As of CPython 3.3, arguments to functions are primarily parsed with
one of two functions: the original ``PyArg_ParseTuple()``, [1]_ and
the more modern ``PyArg_ParseTupleAndKeywords()``. [2]_ The former
function only handles positional parameters; the latter also
accommodates keyword and keyword-only parameters, and is preferred for
new code.
``PyArg_ParseTuple()`` was a reasonable approach when it was first
conceived. The programmer specified the translation for the arguments
in a "format string": [3]_ each parameter matched to a "format unit",
a one-or-two character sequence telling ``PyArg_ParseTuple()`` what
Python types to accept and how to translate them into the appropriate
C value for that parameter. There were only a dozen or so of these
"format units", and each one was distinct and easy to understand.
Over the years the ``PyArg_Parse`` interface has been extended in
numerous ways. The modern API is quite complex, to the point that it
is somewhat painful to use. Consider:
* There are now forty different "format units"; a few are even three
characters long. This makes it difficult to understand what the
format string says without constantly cross-indexing it with the
documentation.
* There are also six meta-format units that may be buried in the
format string. (They are: ``"()|$:;"``.)
* The more format units are added, the less likely it is the
implementer can pick an easy-to-use mnemonic for the format unit,
because the character of choice is probably already in use. In
other words, the more format units we have, the more obtuse the
format units become.
* Several format units are nearly identical to others, having only
subtle differences. This makes understanding the exact semantics
of the format string even harder.
* The docstring is specified as a static C string, which is mildly
bothersome to read and edit.
* When adding a new parameter to a function using
``PyArg_ParseTupleAndKeywords()``, it's necessary to touch six
different places in the code: [4]_
* Declaring the variable to store the argument.
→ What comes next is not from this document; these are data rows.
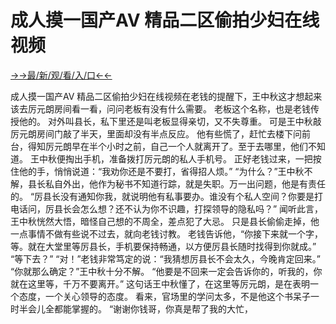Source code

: # 成人摸一国产AV 精品二区偷拍少妇在线视频


<a href="https://hyp.senfoop.com?https://github.com">→→最/新/观/看/入/口←←</a>



成人摸一国产AV 精品二区偷拍少妇在线视频在老钱的提醒下，王中秋这才想起来该去厉元朗房间看一看，问问老板有没有什么需要。
老板这个名称，也是老钱传授他的。
对外叫县长，私下里还是叫老板显得亲切，又不失尊重。
可是王中秋敲厉元朗房间门敲了半天，里面却没有半点反应。
他有些慌了，赶忙去楼下问前台，得知厉元朗早在半个小时之前，自己一个人就离开了。至于去哪里，他们不知道。
王中秋便掏出手机，准备拨打厉元朗的私人手机号。
正好老钱过来，一把按住他的手，悄悄说道：“我劝你还是不要打，省得招人烦。”
“为什么？”王中秋不解，县长私自外出，他作为秘书不知道行踪，就是失职。万一出问题，他是有责任的。
“厉县长没有通知你我，就说明他有私事要办。谁没有个私人空间？你要是打电话问，厉县长会怎么想？还不认为你不识趣，打探领导的隐私吗？”
闻听此言，王中秋恍然大悟，暗怪自己想的不周全，差点犯了大忌。
只是县长偷偷走掉，他一点事情不做有些说不过去，就向老钱讨教。
老钱告诉他，“你接下来就一个字，等。就在大堂里等厉县长，手机要保持畅通，以方便厉县长随时找得到你就成。”
“等下去？”
“对！”老钱非常笃定的说：“我猜想厉县长不会太久，今晚肯定回来。”
“你就那么确定？”王中秋十分不解。
“他要是不回来一定会告诉你的，听我的，你就在这里等，千万不要离开。”
这句话王中秋懂了，在这里等厉元朗，是在表明一个态度，一个关心领导的态度。
看来，官场里的学问太多，不是他这个书呆子一时半会儿全都能掌握的。
“谢谢你钱哥，你真是帮了我的大忙，
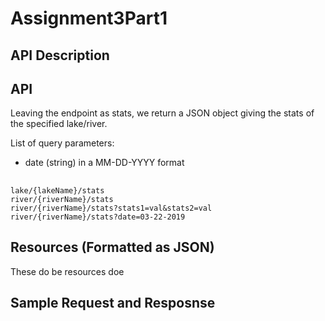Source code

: # Assignment3Part1
## API Description  
  


## API  

Leaving the endpoint as stats, we return a JSON object giving the stats of the specified lake/river.

List of query parameters:  
- date (string) in a MM-DD-YYYY format

##
    lake/{lakeName}/stats
    river/{riverName}/stats
    river/{riverName}/stats?stats1=val&stats2=val
    river/{riverName}/stats?date=03-22-2019


## Resources (Formatted as JSON)  

These do be resources doe
    

## Sample Request and Resposnse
* Passing in a pointer to that variable in the correct spot in
``PyArg_ParseTupleAndKeywords()``, also passing in any
"length" or "converter" arguments in the correct order.
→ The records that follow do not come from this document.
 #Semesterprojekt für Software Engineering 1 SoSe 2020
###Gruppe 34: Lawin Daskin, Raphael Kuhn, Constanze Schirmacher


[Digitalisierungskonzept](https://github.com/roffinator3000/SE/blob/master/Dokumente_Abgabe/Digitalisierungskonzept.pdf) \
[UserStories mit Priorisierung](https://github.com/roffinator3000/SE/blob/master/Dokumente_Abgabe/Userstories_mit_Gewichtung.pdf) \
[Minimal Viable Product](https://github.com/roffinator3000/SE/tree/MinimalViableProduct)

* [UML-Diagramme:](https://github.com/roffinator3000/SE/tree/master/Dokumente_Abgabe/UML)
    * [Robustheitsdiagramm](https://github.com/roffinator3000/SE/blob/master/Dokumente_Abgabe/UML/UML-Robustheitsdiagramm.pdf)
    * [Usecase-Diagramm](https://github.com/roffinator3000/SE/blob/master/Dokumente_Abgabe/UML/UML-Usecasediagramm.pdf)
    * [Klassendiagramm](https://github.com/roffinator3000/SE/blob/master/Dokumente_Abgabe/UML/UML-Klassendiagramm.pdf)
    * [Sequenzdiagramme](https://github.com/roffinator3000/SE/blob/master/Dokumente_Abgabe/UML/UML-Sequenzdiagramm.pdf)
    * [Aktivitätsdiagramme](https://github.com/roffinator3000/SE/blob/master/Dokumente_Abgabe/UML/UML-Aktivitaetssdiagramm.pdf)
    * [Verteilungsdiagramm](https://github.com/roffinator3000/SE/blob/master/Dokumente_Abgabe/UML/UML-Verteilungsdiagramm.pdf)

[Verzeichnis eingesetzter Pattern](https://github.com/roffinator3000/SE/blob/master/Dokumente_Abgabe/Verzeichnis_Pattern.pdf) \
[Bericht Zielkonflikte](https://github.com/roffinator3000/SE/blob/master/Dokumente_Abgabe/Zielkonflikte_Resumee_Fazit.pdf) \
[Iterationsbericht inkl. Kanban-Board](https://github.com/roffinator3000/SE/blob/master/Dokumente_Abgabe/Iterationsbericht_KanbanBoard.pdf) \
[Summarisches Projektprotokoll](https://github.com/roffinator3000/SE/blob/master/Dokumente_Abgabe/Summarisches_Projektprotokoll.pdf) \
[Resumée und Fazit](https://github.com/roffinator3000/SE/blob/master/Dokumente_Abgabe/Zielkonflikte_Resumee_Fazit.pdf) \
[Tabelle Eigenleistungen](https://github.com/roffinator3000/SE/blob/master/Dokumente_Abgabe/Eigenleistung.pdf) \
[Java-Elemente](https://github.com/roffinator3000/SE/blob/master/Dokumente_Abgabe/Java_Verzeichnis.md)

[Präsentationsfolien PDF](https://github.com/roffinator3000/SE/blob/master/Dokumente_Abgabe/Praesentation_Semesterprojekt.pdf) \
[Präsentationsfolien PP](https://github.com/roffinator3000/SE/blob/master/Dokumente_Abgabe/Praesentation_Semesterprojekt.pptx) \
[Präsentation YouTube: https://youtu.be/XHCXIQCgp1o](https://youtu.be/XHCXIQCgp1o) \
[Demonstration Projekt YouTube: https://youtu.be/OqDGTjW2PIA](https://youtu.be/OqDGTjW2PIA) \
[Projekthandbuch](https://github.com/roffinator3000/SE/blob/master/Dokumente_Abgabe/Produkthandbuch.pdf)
* Adding the name of the argument in the correct spot of the
"keywords" array passed in to
``PyArg_ParseTupleAndKeywords()``.
* Adding the format unit to the correct spot in the format
string.
* Adding the parameter to the prototype in the docstring.
* Documenting the parameter in the docstring.
* There is currently no mechanism for builtin functions to provide
their "signature" information (see ``inspect.getfullargspec`` and
``inspect.Signature``). Adding this information using a mechanism
similar to the existing ``PyArg_Parse`` functions would require
repeating ourselves yet again.
The goal of Argument Clinic is to replace this API with a mechanism
inheriting none of these downsides:
* You need specify each parameter only once.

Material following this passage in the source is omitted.